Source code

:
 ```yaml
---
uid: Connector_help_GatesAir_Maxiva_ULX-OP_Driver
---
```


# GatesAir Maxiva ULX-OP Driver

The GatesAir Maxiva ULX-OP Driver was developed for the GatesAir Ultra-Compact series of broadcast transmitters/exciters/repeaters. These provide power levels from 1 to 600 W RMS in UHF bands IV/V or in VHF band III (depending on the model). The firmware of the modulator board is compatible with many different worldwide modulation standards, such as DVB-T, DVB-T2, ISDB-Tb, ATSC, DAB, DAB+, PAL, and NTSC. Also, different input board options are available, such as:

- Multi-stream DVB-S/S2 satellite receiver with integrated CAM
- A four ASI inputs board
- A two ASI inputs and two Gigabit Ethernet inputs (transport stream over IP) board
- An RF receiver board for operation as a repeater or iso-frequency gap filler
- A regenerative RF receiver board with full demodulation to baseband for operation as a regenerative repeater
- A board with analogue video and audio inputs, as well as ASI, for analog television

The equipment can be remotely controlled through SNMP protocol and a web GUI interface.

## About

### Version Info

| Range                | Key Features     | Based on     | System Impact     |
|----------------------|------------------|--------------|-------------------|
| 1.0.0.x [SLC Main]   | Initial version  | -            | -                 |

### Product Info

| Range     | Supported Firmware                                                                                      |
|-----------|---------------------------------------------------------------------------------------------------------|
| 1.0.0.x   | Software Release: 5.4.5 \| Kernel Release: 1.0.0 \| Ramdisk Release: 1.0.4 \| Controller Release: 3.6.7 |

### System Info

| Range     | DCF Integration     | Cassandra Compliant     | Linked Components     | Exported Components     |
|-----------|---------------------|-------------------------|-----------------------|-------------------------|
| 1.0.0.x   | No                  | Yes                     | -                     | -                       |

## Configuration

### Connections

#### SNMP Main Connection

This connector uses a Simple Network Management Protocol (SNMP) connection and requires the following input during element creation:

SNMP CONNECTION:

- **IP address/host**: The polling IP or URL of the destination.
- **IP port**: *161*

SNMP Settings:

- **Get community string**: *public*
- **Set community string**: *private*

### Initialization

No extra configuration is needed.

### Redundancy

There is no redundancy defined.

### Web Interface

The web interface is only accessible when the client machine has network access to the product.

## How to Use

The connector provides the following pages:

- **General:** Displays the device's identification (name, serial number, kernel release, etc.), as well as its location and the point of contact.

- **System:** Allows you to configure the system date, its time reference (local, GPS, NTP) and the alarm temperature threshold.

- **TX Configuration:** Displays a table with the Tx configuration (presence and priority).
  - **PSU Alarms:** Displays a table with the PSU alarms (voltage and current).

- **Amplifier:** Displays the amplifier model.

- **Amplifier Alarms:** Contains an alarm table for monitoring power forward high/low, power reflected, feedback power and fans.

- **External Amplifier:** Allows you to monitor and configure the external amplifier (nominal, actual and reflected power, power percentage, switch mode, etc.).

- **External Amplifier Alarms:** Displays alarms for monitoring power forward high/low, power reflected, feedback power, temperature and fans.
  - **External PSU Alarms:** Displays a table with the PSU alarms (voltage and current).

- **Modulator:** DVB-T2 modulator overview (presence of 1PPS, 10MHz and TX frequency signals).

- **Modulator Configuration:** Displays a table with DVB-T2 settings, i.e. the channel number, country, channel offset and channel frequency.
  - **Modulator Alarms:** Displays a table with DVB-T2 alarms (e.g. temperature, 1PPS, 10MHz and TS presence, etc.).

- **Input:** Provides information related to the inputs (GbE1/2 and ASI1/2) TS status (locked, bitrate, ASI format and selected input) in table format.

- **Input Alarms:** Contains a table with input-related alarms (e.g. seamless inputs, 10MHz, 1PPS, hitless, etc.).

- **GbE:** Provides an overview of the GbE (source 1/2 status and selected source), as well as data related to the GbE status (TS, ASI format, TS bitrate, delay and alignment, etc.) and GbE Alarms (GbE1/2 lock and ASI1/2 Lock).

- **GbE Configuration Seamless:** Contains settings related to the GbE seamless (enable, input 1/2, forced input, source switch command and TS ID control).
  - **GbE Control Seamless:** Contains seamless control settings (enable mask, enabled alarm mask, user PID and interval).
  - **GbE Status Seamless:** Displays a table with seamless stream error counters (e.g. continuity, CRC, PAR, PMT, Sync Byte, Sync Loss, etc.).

* _Goal of the exercise_
Word for word, copy out all of the data shown above.

* _Response_
Source code

:
 ```yaml
---
uid: Connector_help_GatesAir_Maxiva_ULX-OP_Driver
---
```


# GatesAir Maxiva ULX-OP Driver

The GatesAir Maxiva ULX-OP Driver was developed for the GatesAir Ultra-Compact series of broadcast transmitters/exciters/repeaters. These provide power levels from 1 to 600 W RMS in UHF bands IV/V or in VHF band III (depending on the model). The firmware of the modulator board is compatible with many different worldwide modulation standards, such as DVB-T, DVB-T2, ISDB-Tb, ATSC, DAB, DAB+, PAL, and NTSC. Also, different input board options are available, such as:

- Multi-stream DVB-S/S2 satellite receiver with integrated CAM
- A four ASI inputs board
- A two ASI inputs and two Gigabit Ethernet inputs (transport stream over IP) board
- An RF receiver board for operation as a repeater or iso-frequency gap filler
- A regenerative RF receiver board with full demodulation to baseband for operation as a regenerative repeater
- A board with analogue video and audio inputs, as well as ASI, for analog television

The equipment can be remotely controlled through SNMP protocol and a web GUI interface.

## About

### Version Info

| Range                | Key Features     | Based on     | System Impact     |
|----------------------|------------------|--------------|-------------------|
| 1.0.0.x [SLC Main]   | Initial version  | -            | -                 |

### Product Info

| Range     | Supported Firmware                                                                                      |
|-----------|---------------------------------------------------------------------------------------------------------|
| 1.0.0.x   | Software Release: 5.4.5 \| Kernel Release: 1.0.0 \| Ramdisk Release: 1.0.4 \| Controller Release: 3.6.7 |

### System Info

| Range     | DCF Integration     | Cassandra Compliant     | Linked Components     | Exported Components     |
|-----------|---------------------|-------------------------|-----------------------|-------------------------|
| 1.0.0.x   | No                  | Yes                     | -                     | -                       |

## Configuration

### Connections

#### SNMP Main Connection

This connector uses a Simple Network Management Protocol (SNMP) connection and requires the following input during element creation:

SNMP CONNECTION:

- **IP address/host**: The polling IP or URL of the destination.
- **IP port**: *161*

SNMP Settings:

- **Get community string**: *public*
- **Set community string**: *private*

### Initialization

No extra configuration is needed.

### Redundancy

There is no redundancy defined.

### Web Interface

The web interface is only accessible when the client machine has network access to the product.

## How to Use

The connector provides the following pages:

- **General:** Displays the device's identification (name, serial number, kernel release, etc.), as well as its location and the point of contact.

- **System:** Allows you to configure the system date, its time reference (local, GPS, NTP) and the alarm temperature threshold.

- **TX Configuration:** Displays a table with the Tx configuration (presence and priority).
  - **PSU Alarms:** Displays a table with the PSU alarms (voltage and current).

- **Amplifier:** Displays the amplifier model.

- **Amplifier Alarms:** Contains an alarm table for monitoring power forward high/low, power reflected, feedback power and fans.

- **External Amplifier:** Allows you to monitor and configure the external amplifier (nominal, actual and reflected power, power percentage, switch mode, etc.).

- **External Amplifier Alarms:** Displays alarms for monitoring power forward high/low, power reflected, feedback power, temperature and fans.
  - **External PSU Alarms:** Displays a table with the PSU alarms (voltage and current).

- **Modulator:** DVB-T2 modulator overview (presence of 1PPS, 10MHz and TX frequency signals).

- **Modulator Configuration:** Displays a table with DVB-T2 settings, i.e. the channel number, country, channel offset and channel frequency.
  - **Modulator Alarms:** Displays a table with DVB-T2 alarms (e.g. temperature, 1PPS, 10MHz and TS presence, etc.).

- **Input:** Provides information related to the inputs (GbE1/2 and ASI1/2) TS status (locked, bitrate, ASI format and selected input) in table format.

- **Input Alarms:** Contains a table with input-related alarms (e.g. seamless inputs, 10MHz, 1PPS, hitless, etc.).

- **GbE:** Provides an overview of the GbE (source 1/2 status and selected source), as well as data related to the GbE status (TS, ASI format, TS bitrate, delay and alignment, etc.) and GbE Alarms (GbE1/2 lock and ASI1/2 Lock).

- **GbE Configuration Seamless:** Contains settings related to the GbE seamless (enable, input 1/2, forced input, source switch command and TS ID control).
  - **GbE Control Seamless:** Contains seamless control settings (enable mask, enabled alarm mask, user PID and interval).
  - **GbE Status Seamless:** Displays a table with seamless stream error counters (e.g. continuity, CRC, PAR, PMT, Sync Byte, Sync Loss, etc.).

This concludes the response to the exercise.